Monday, July 14, 2014

Summer Writing Series - C, O & Q




This was our first week where she really struggled to write the letters. C, O and Q were tough! Getting a smooth curve on the C and stopping where she was supposed to was challenge. Getting her O to look like an O and not like a warped scalloped flower was next to impossible! And that little tail on the lower case q - forget about it! My plan for the end of the program, right before school starts back up, is to review a favorite letter, practice a difficult letter and celebrate the best letter (formation). I have a good idea which letter (letters?) we will be reviewing as our difficult letters!

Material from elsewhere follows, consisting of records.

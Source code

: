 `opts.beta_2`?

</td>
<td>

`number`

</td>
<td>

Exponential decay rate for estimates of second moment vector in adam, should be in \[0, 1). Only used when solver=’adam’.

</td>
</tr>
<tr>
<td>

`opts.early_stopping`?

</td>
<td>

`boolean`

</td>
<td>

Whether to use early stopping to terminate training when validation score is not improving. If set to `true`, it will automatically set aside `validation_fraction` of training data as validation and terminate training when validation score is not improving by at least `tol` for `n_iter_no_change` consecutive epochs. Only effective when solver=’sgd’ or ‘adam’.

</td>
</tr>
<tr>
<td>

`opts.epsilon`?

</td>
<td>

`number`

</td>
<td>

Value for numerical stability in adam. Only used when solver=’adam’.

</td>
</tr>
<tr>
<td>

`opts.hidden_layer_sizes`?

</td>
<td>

If you are new to our series (or just need the links again), here are some links you may need before you get started:
  • Summer Writing Plan (here)
  • handwriting page (here) - write  "C   C   C   c   c   c" or "O   O   O   o   o   o or "Q   Q   Q   q   q   q" and be careful of all extra links/downloads.
  • optional: wet-dry-try pdf (here)


Here's what we did this week:

We started with the letter C:




This adventure started with a shopping trip to the local dollar store. We have an old chalk board but it does not accept chalk very well. (I've tried a few diy chalkboard fixes, but they didn't really work, if you have any great ideas that have worked for you I'd love to hear them as I really, really like my chalk board!)  So we got this super cute, cheap chalkboard, chalk pack and foam eraser for $1. Good deal!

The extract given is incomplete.